If you need shitstains in your underwear use locks and semaphores.
Agreed. Now days, you should not even think about threads. If you are, you're doing it wrong. You should only be concerning yourself with immutability or not sharing state. Hardly rocket science. Here's how easy it is in Go: https://github.com/Spatially/go-workgroup just write a function and send it data. Done. Granted, to do that distributed requires some thought for the remoting but still not a concern for the developer.
I get the feeling a lot of developers have only ever written one or two very specific kinds of software and think that their experiences generalise to all kinds.
Threading with locks isn't going to go away any time soon no matter how religiously one states their opposition to it. Take the case of mobile or indeed desktop app programming:
• Memory usage is important
• Real-time responsiveness is important
• Avoiding slow operations on the main thread is important
Some consequences of these constraints is that if you have a simple actor like design with a GUI thread (frontend) and a backend thread (network, other expensive operations) you can easily write crappy software. If the GUI needs a bit of data and needs it fast because the user just navigated to a new screen, sending a message to the backend actor and waiting whilst it finishes off whatever task it's doing isn't going to cut it. You need fine grained access to a subset of the data being managed by the backend, and you need it now, without yielding to some other thread that might not get scheduled quickly. And you need to avoid delays due to duplicating a large object graph then garbage collecting that immutable copy or (worse) running out of RAM and having your app be killed by the OS.
In some kinds of web server I've worked on, you're serving a large mostly-but-not-quite immutable data store. That data set must be held in RAM and you cannot have one copy for each thread because that'd not fit into the servers you use. And the data set must be hot-updateable whilst the server is running. You cannot just code around these requirements, they're fundamental to the product.
You can sometimes accept doubling your memory usage so the serving copy can be immutable whilst a new copy is created and updated. but sometimes that just makes you more expensive than your competitors.

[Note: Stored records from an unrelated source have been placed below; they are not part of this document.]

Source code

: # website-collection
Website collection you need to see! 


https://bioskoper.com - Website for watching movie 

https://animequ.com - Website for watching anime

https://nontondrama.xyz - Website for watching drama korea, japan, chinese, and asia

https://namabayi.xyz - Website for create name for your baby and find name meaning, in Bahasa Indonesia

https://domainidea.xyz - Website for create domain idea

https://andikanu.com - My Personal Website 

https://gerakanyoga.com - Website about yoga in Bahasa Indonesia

There are lots of types of programming where for performance, cost or other reasons, you simply cannot say "shared state is hard so we will never do it". You just have to bite the bullet and do it.

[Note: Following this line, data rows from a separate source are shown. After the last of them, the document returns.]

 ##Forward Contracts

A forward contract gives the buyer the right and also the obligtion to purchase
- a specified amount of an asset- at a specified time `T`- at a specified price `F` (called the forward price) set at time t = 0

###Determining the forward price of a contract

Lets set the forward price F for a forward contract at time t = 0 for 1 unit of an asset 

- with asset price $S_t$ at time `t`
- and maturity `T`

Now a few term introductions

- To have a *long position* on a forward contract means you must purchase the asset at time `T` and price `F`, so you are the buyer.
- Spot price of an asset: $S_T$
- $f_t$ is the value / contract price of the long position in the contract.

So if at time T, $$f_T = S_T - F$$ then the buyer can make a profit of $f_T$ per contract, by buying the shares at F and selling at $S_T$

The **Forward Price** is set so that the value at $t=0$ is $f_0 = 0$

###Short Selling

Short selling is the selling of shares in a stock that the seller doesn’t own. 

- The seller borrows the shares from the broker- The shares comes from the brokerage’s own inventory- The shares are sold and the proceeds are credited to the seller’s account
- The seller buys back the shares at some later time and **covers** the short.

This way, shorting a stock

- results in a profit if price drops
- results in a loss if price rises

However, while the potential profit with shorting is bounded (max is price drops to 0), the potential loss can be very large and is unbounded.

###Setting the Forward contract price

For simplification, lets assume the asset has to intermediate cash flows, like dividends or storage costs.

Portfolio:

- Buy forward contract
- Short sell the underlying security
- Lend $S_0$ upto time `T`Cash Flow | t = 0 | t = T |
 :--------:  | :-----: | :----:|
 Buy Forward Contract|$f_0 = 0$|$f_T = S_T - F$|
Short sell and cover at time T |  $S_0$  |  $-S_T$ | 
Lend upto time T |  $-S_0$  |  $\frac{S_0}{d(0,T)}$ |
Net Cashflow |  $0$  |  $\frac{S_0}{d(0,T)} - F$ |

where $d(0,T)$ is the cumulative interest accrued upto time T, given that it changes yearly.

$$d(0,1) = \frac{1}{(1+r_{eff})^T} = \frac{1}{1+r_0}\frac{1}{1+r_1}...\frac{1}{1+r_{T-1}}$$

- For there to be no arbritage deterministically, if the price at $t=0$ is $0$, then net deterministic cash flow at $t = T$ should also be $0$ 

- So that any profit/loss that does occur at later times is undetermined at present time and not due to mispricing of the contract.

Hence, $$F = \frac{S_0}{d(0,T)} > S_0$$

Actors/messaging doesn't imply a remote-backend architecture. It only implies messaging and mutually-exclusive _writable_ state.

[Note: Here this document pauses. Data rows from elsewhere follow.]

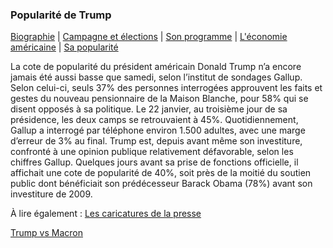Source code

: ### Popularité de Trump

[Biographie](index.md) | [Campagne et élections](campagne.md) | [Son programme](programme.md) | [L'économie américaine](économie.md) | [Sa popularité](popularité.md)

La cote de popularité du président américain Donald Trump n’a encore jamais été aussi basse que samedi, selon l’institut de sondages Gallup. Selon celui-ci, seuls 37% des personnes interrogées approuvent les faits et gestes du nouveau pensionnaire de la Maison Blanche, pour 58% qui se disent opposés à sa politique.
Le 22 janvier, au troisième jour de sa présidence, les deux camps se retrouvaient à 45%. Quotidiennement, Gallup a interrogé par téléphone environ 1.500 adultes, avec une marge d’erreur de 3% au final.
Trump est, depuis avant même son investiture, confronté à une opinion publique relativement défavorable, selon les chiffres Gallup. Quelques jours avant sa prise de fonctions officielle, il affichait une cote de popularité de 40%, soit près de la moitié du soutien public dont bénéficiait son prédécesseur Barack Obama (78%) avant son investiture de 2009.

À lire également :
[Les caricatures de la presse](caricatures.md)

[Trump vs Macron](macron.md)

GUIs is a poor example as they are inherently single-threaded frontends so performing simultaneous actions is already often implemented utilizing message-passing to backend threads which report back to a single-threaded event-loop. That architecture can be local, backend "threads" or remote processes, as it doesn't much matter to the GUI.
With regard to in-memory persistence, again, you almost certainly would not copy data per thread. For a situation like you're describing, a Redis-like architecture is all you need with a few atomic primitives. But, again, incredibly easy to implement in Go and is certainly _not_ rocket science.
Of course, someone is going to still be using locks, but it's a diminishing number of developers that need to code at that level since there are better higher-level techniques that serve many purposes and protect against many types of errors.
For distributed systems you are supposed to use Erlang with OTP or maybe Akka if you need more speed/JVM. Local and distributed concurrency are nearly indistinguishable when using actors.
If you need shitstains in your underwear use locks and semaphores.